WHAT THE TASK ASKS: Write the entries below out again in full. Match every character.

*-*-*

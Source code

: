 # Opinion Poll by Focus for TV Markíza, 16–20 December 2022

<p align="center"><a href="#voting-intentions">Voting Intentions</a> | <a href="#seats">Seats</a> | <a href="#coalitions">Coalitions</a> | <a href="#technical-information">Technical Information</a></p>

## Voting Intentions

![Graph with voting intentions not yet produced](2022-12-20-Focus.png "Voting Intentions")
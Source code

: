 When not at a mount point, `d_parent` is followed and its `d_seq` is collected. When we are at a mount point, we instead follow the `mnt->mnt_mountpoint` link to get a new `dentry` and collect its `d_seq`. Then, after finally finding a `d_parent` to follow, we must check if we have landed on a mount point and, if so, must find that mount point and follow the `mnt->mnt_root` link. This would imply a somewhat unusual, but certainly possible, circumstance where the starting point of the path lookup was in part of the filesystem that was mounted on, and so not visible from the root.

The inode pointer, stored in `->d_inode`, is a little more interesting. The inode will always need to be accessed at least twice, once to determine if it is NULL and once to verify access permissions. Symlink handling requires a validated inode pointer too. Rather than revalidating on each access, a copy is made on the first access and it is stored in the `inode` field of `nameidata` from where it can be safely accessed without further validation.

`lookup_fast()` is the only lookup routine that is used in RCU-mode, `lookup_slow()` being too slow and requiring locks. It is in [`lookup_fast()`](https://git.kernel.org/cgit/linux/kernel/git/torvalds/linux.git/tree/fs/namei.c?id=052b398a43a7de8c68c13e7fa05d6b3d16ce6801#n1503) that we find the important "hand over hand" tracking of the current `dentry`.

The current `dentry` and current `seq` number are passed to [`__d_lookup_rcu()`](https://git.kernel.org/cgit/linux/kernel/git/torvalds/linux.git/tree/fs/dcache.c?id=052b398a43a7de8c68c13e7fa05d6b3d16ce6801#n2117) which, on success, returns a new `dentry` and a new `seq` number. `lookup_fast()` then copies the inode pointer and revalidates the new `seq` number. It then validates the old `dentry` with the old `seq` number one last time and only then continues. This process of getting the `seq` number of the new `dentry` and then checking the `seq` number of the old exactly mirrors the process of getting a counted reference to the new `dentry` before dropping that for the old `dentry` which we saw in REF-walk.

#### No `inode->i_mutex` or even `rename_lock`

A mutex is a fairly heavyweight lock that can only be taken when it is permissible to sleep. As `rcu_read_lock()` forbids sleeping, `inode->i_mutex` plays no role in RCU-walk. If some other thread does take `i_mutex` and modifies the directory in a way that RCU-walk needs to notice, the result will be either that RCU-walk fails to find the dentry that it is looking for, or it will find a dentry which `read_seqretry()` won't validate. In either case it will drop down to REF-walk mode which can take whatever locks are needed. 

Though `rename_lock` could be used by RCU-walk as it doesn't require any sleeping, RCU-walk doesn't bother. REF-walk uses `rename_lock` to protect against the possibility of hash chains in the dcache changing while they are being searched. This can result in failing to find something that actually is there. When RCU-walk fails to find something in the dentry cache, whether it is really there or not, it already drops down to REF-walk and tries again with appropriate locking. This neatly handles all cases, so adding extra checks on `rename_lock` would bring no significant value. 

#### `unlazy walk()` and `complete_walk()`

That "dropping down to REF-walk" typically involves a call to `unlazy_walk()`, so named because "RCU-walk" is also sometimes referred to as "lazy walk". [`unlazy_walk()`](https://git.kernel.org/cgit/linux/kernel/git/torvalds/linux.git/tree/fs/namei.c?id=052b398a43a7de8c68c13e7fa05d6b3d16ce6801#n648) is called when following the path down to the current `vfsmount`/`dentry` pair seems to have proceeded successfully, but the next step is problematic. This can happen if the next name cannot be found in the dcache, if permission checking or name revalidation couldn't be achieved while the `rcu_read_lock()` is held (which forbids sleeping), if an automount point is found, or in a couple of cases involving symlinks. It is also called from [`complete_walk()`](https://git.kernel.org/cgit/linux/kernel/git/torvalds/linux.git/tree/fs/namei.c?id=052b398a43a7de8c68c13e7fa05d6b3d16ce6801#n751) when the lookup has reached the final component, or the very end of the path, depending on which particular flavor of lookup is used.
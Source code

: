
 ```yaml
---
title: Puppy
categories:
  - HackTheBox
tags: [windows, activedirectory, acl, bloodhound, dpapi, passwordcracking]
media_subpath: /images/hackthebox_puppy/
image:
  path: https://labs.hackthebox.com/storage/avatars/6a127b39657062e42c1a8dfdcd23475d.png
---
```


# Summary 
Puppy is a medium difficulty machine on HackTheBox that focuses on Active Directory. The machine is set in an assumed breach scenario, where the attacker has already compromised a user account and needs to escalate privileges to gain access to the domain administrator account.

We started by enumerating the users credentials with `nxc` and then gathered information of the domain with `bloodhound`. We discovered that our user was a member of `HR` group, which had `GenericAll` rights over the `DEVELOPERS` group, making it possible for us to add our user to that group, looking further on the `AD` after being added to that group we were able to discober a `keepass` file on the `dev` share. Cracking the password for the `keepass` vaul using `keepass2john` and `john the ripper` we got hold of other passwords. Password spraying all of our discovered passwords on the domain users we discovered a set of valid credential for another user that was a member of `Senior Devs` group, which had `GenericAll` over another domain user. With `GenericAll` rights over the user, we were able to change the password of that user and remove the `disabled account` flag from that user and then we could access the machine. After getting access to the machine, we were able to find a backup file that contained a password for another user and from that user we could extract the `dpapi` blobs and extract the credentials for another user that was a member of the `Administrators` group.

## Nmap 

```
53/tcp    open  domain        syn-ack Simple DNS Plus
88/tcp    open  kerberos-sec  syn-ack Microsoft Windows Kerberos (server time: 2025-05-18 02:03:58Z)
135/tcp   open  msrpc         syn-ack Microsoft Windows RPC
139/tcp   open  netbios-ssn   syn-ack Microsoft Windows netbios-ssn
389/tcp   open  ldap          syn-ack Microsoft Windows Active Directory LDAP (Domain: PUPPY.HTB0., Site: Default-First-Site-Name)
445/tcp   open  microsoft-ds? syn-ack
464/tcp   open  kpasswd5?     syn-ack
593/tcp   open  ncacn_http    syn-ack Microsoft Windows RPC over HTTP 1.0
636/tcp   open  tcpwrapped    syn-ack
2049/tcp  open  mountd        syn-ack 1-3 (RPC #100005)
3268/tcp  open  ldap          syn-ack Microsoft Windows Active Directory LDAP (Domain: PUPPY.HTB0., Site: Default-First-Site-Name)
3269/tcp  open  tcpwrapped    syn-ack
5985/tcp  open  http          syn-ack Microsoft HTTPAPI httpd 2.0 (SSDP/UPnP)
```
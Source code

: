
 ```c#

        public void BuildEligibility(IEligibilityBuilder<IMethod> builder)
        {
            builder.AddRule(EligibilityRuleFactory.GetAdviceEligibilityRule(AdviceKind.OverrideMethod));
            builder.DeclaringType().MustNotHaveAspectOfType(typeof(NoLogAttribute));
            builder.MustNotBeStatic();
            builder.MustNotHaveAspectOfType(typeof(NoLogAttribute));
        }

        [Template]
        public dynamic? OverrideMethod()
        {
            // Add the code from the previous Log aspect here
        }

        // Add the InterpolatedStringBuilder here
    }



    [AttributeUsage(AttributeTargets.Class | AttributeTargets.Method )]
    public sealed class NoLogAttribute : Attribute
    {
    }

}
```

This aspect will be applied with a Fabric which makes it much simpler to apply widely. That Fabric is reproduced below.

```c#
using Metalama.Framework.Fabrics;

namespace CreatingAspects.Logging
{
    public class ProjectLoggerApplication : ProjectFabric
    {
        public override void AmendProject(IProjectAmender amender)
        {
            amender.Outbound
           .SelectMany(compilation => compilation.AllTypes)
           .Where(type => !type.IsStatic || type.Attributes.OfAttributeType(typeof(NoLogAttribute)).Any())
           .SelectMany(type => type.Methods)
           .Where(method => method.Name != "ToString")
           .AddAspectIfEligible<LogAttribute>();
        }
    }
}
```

*-*-*

EXERCISE RESPONSE:
Source code

: # Opinion Poll by Focus for TV Markíza, 16–20 December 2022

<p align="center"><a href="#voting-intentions">Voting Intentions</a> | <a href="#seats">Seats</a> | <a href="#coalitions">Coalitions</a> | <a href="#technical-information">Technical Information</a></p>

## Voting Intentions

![Graph with voting intentions not yet produced](2022-12-20-Focus.png "Voting Intentions")
Source code

: When not at a mount point, `d_parent` is followed and its `d_seq` is collected. When we are at a mount point, we instead follow the `mnt->mnt_mountpoint` link to get a new `dentry` and collect its `d_seq`. Then, after finally finding a `d_parent` to follow, we must check if we have landed on a mount point and, if so, must find that mount point and follow the `mnt->mnt_root` link. This would imply a somewhat unusual, but certainly possible, circumstance where the starting point of the path lookup was in part of the filesystem that was mounted on, and so not visible from the root.

The inode pointer, stored in `->d_inode`, is a little more interesting. The inode will always need to be accessed at least twice, once to determine if it is NULL and once to verify access permissions. Symlink handling requires a validated inode pointer too. Rather than revalidating on each access, a copy is made on the first access and it is stored in the `inode` field of `nameidata` from where it can be safely accessed without further validation.

`lookup_fast()` is the only lookup routine that is used in RCU-mode, `lookup_slow()` being too slow and requiring locks. It is in [`lookup_fast()`](https://git.kernel.org/cgit/linux/kernel/git/torvalds/linux.git/tree/fs/namei.c?id=052b398a43a7de8c68c13e7fa05d6b3d16ce6801#n1503) that we find the important "hand over hand" tracking of the current `dentry`.

The current `dentry` and current `seq` number are passed to [`__d_lookup_rcu()`](https://git.kernel.org/cgit/linux/kernel/git/torvalds/linux.git/tree/fs/dcache.c?id=052b398a43a7de8c68c13e7fa05d6b3d16ce6801#n2117) which, on success, returns a new `dentry` and a new `seq` number. `lookup_fast()` then copies the inode pointer and revalidates the new `seq` number. It then validates the old `dentry` with the old `seq` number one last time and only then continues. This process of getting the `seq` number of the new `dentry` and then checking the `seq` number of the old exactly mirrors the process of getting a counted reference to the new `dentry` before dropping that for the old `dentry` which we saw in REF-walk.

#### No `inode->i_mutex` or even `rename_lock`

A mutex is a fairly heavyweight lock that can only be taken when it is permissible to sleep. As `rcu_read_lock()` forbids sleeping, `inode->i_mutex` plays no role in RCU-walk. If some other thread does take `i_mutex` and modifies the directory in a way that RCU-walk needs to notice, the result will be either that RCU-walk fails to find the dentry that it is looking for, or it will find a dentry which `read_seqretry()` won't validate. In either case it will drop down to REF-walk mode which can take whatever locks are needed. 

Though `rename_lock` could be used by RCU-walk as it doesn't require any sleeping, RCU-walk doesn't bother. REF-walk uses `rename_lock` to protect against the possibility of hash chains in the dcache changing while they are being searched. This can result in failing to find something that actually is there. When RCU-walk fails to find something in the dentry cache, whether it is really there or not, it already drops down to REF-walk and tries again with appropriate locking. This neatly handles all cases, so adding extra checks on `rename_lock` would bring no significant value. 

#### `unlazy walk()` and `complete_walk()`

That "dropping down to REF-walk" typically involves a call to `unlazy_walk()`, so named because "RCU-walk" is also sometimes referred to as "lazy walk". [`unlazy_walk()`](https://git.kernel.org/cgit/linux/kernel/git/torvalds/linux.git/tree/fs/namei.c?id=052b398a43a7de8c68c13e7fa05d6b3d16ce6801#n648) is called when following the path down to the current `vfsmount`/`dentry` pair seems to have proceeded successfully, but the next step is problematic. This can happen if the next name cannot be found in the dcache, if permission checking or name revalidation couldn't be achieved while the `rcu_read_lock()` is held (which forbids sleeping), if an automount point is found, or in a couple of cases involving symlinks. It is also called from [`complete_walk()`](https://git.kernel.org/cgit/linux/kernel/git/torvalds/linux.git/tree/fs/namei.c?id=052b398a43a7de8c68c13e7fa05d6b3d16ce6801#n751) when the lookup has reached the final component, or the very end of the path, depending on which particular flavor of lookup is used.
Source code

:
 ```yaml
---
title: Puppy
categories:
  - HackTheBox
tags: [windows, activedirectory, acl, bloodhound, dpapi, passwordcracking]
media_subpath: /images/hackthebox_puppy/
image:
  path: https://labs.hackthebox.com/storage/avatars/6a127b39657062e42c1a8dfdcd23475d.png
---
```


# Summary 
Puppy is a medium difficulty machine on HackTheBox that focuses on Active Directory. The machine is set in an assumed breach scenario, where the attacker has already compromised a user account and needs to escalate privileges to gain access to the domain administrator account.

We started by enumerating the users credentials with `nxc` and then gathered information of the domain with `bloodhound`. We discovered that our user was a member of `HR` group, which had `GenericAll` rights over the `DEVELOPERS` group, making it possible for us to add our user to that group, looking further on the `AD` after being added to that group we were able to discober a `keepass` file on the `dev` share. Cracking the password for the `keepass` vaul using `keepass2john` and `john the ripper` we got hold of other passwords. Password spraying all of our discovered passwords on the domain users we discovered a set of valid credential for another user that was a member of `Senior Devs` group, which had `GenericAll` over another domain user. With `GenericAll` rights over the user, we were able to change the password of that user and remove the `disabled account` flag from that user and then we could access the machine. After getting access to the machine, we were able to find a backup file that contained a password for another user and from that user we could extract the `dpapi` blobs and extract the credentials for another user that was a member of the `Administrators` group.

## Nmap 

```
53/tcp    open  domain        syn-ack Simple DNS Plus
88/tcp    open  kerberos-sec  syn-ack Microsoft Windows Kerberos (server time: 2025-05-18 02:03:58Z)
135/tcp   open  msrpc         syn-ack Microsoft Windows RPC
139/tcp   open  netbios-ssn   syn-ack Microsoft Windows netbios-ssn
389/tcp   open  ldap          syn-ack Microsoft Windows Active Directory LDAP (Domain: PUPPY.HTB0., Site: Default-First-Site-Name)
445/tcp   open  microsoft-ds? syn-ack
464/tcp   open  kpasswd5?     syn-ack
593/tcp   open  ncacn_http    syn-ack Microsoft Windows RPC over HTTP 1.0
636/tcp   open  tcpwrapped    syn-ack
2049/tcp  open  mountd        syn-ack 1-3 (RPC #100005)
3268/tcp  open  ldap          syn-ack Microsoft Windows Active Directory LDAP (Domain: PUPPY.HTB0., Site: Default-First-Site-Name)
3269/tcp  open  tcpwrapped    syn-ack
5985/tcp  open  http          syn-ack Microsoft HTTPAPI httpd 2.0 (SSDP/UPnP)
```
Source code

:
 ```c#

        public void BuildEligibility(IEligibilityBuilder<IMethod> builder)
        {
            builder.AddRule(EligibilityRuleFactory.GetAdviceEligibilityRule(AdviceKind.OverrideMethod));
            builder.DeclaringType().MustNotHaveAspectOfType(typeof(NoLogAttribute));
            builder.MustNotBeStatic();
            builder.MustNotHaveAspectOfType(typeof(NoLogAttribute));
        }

        [Template]
        public dynamic? OverrideMethod()
        {
            // Add the code from the previous Log aspect here
        }

        // Add the InterpolatedStringBuilder here
    }



    [AttributeUsage(AttributeTargets.Class | AttributeTargets.Method )]
    public sealed class NoLogAttribute : Attribute
    {
    }

}
```

This aspect will be applied with a Fabric which makes it much simpler to apply widely. That Fabric is reproduced below.

```c#
using Metalama.Framework.Fabrics;

namespace CreatingAspects.Logging
{
    public class ProjectLoggerApplication : ProjectFabric
    {
        public override void AmendProject(IProjectAmender amender)
        {
            amender.Outbound
           .SelectMany(compilation => compilation.AllTypes)
           .Where(type => !type.IsStatic || type.Attributes.OfAttributeType(typeof(NoLogAttribute)).Any())
           .SelectMany(type => type.Methods)
           .Where(method => method.Name != "ToString")
           .AddAspectIfEligible<LogAttribute>();
        }
    }
}
```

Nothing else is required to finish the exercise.